_REQUIRED ACTION_
All lines from the entries below that contain the string "notation" should be copied out.

_DATA IN THIS EXERCISE_
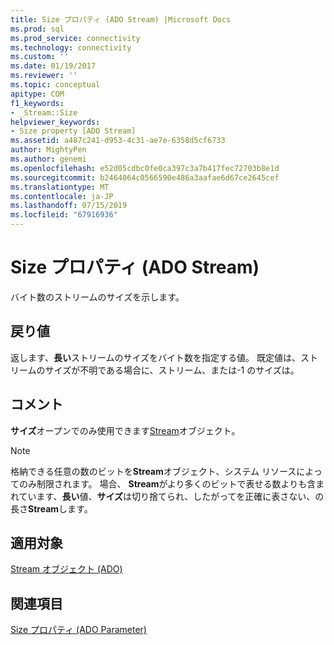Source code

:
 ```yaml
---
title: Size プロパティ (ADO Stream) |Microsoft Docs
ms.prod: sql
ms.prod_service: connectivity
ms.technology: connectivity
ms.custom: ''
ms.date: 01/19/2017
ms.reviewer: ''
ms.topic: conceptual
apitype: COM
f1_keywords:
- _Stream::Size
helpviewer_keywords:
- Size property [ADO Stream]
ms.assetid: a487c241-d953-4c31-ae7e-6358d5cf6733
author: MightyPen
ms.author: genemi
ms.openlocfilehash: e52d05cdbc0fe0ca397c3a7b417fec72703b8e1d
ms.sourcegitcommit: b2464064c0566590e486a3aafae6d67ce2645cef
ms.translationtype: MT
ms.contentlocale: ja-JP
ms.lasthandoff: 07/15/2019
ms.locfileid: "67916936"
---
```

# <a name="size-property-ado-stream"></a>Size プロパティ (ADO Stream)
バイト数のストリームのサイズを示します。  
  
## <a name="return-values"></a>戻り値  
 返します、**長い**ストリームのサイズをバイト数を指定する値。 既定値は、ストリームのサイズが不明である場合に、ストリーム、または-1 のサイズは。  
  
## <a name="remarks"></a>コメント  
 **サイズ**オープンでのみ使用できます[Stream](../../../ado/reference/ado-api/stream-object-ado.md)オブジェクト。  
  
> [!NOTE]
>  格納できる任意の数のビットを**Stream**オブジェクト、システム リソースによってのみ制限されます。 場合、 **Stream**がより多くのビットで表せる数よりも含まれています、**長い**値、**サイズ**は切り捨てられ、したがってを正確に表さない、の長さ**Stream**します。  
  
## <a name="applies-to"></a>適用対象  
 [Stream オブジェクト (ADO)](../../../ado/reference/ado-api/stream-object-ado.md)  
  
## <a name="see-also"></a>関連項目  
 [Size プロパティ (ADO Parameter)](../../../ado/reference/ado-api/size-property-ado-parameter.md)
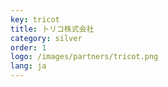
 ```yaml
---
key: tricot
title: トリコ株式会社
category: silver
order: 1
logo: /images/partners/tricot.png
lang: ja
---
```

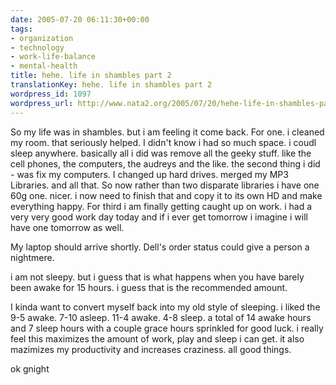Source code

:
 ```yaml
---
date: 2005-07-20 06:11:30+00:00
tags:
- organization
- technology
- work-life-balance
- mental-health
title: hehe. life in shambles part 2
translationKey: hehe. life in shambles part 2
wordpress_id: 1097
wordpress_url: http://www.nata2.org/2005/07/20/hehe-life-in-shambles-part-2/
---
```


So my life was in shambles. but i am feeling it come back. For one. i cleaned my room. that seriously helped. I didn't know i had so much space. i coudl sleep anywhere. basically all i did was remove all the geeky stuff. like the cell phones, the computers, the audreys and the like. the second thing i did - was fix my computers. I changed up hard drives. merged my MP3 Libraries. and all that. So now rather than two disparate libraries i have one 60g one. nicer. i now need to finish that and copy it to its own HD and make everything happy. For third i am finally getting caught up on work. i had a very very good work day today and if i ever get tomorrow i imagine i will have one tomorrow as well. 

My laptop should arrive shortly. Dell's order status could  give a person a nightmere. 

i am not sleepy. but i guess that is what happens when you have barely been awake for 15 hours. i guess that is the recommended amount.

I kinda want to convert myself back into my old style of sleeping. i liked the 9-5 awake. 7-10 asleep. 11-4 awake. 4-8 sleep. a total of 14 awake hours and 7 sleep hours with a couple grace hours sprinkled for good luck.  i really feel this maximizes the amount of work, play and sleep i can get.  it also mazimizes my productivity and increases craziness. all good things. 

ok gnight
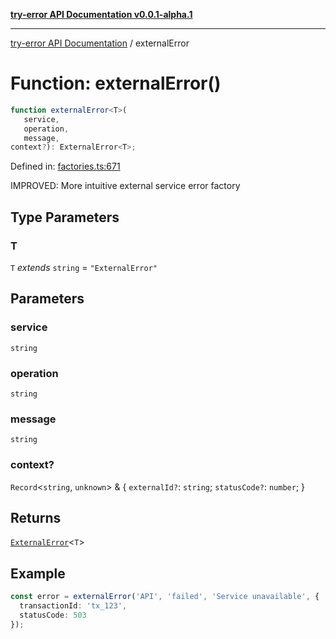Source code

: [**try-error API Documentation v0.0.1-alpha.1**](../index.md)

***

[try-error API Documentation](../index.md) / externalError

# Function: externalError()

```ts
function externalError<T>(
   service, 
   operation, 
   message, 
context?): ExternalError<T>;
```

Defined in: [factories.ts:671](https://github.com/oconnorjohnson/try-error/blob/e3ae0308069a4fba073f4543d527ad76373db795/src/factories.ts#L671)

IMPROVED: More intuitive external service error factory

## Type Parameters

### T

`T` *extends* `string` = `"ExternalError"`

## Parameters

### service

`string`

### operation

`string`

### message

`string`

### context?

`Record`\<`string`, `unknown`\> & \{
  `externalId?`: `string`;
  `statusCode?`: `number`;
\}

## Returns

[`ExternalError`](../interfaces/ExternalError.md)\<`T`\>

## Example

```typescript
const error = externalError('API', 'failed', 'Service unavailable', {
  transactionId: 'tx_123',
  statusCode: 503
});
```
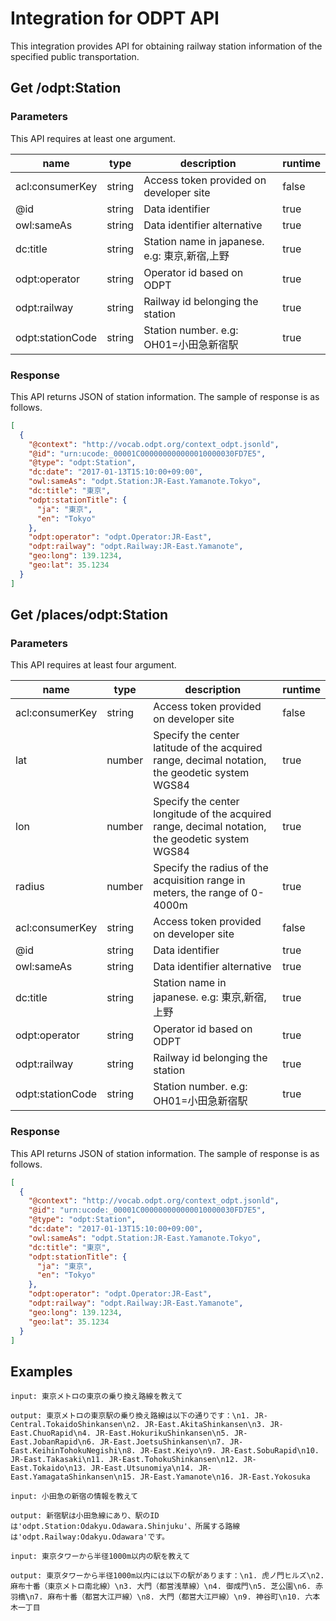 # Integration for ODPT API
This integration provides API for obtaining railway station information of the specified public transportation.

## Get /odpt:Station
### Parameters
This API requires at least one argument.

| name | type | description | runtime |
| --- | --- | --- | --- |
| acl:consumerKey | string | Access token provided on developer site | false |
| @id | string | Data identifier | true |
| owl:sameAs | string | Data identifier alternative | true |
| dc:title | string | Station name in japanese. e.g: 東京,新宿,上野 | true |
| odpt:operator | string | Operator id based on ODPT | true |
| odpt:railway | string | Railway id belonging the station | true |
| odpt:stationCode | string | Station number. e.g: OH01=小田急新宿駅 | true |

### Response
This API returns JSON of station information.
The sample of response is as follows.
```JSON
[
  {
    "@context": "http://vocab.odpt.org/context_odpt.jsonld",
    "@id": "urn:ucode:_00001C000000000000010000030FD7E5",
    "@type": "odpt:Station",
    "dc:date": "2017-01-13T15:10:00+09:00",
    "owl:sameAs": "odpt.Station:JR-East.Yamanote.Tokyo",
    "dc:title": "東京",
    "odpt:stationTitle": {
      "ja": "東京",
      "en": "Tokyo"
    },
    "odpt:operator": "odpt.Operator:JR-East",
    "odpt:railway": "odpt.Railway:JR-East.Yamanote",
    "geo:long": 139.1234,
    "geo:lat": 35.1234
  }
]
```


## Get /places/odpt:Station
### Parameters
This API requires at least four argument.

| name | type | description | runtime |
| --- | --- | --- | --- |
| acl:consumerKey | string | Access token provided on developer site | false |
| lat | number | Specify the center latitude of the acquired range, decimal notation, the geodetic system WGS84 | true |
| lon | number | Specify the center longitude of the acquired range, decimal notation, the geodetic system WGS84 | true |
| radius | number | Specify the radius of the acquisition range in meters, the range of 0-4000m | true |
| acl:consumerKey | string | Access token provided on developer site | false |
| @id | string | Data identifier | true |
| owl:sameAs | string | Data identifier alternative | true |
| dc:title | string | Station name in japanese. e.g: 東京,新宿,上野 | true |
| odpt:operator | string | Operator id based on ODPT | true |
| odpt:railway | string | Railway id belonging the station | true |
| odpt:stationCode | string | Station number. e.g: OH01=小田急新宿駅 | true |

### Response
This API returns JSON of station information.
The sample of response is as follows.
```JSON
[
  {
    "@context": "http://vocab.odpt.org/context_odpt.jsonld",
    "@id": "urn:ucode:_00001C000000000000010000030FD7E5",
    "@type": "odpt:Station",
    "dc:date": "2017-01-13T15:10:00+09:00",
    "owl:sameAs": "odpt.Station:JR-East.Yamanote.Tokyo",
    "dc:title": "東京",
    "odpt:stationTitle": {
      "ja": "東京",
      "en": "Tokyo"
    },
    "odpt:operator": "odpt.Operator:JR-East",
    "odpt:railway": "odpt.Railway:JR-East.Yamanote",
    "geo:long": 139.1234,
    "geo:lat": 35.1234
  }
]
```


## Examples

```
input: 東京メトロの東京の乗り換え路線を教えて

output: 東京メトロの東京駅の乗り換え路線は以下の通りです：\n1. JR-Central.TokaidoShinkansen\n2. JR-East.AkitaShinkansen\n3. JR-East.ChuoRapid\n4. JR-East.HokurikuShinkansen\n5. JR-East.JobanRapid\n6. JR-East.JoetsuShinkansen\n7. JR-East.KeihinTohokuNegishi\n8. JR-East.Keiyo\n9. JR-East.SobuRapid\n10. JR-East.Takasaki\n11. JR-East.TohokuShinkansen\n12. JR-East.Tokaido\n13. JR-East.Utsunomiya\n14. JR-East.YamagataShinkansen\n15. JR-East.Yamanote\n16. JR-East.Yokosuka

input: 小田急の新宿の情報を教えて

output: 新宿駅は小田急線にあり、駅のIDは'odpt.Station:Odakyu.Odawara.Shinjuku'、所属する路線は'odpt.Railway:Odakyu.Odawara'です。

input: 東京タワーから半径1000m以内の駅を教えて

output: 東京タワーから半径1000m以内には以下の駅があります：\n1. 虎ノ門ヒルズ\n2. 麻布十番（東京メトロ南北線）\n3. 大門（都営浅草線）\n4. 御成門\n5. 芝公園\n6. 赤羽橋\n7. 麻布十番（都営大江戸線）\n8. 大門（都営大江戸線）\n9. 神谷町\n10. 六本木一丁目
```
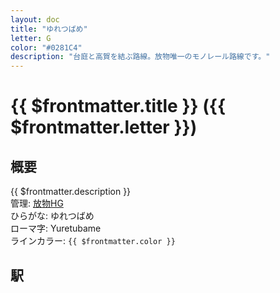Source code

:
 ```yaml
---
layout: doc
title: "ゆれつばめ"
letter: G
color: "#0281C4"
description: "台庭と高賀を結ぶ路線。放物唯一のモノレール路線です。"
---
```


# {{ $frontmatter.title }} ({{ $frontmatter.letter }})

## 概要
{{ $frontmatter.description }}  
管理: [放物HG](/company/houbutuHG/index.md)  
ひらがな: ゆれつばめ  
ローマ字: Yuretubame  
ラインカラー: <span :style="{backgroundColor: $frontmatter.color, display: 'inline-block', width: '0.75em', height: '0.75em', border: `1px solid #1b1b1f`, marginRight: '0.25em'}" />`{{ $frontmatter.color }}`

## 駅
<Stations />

_FINAL ANSWER_
| lat | number | Specify the center latitude of the acquired range, decimal notation, the geodetic system WGS84 | true |
| lon | number | Specify the center longitude of the acquired range, decimal notation, the geodetic system WGS84 | true |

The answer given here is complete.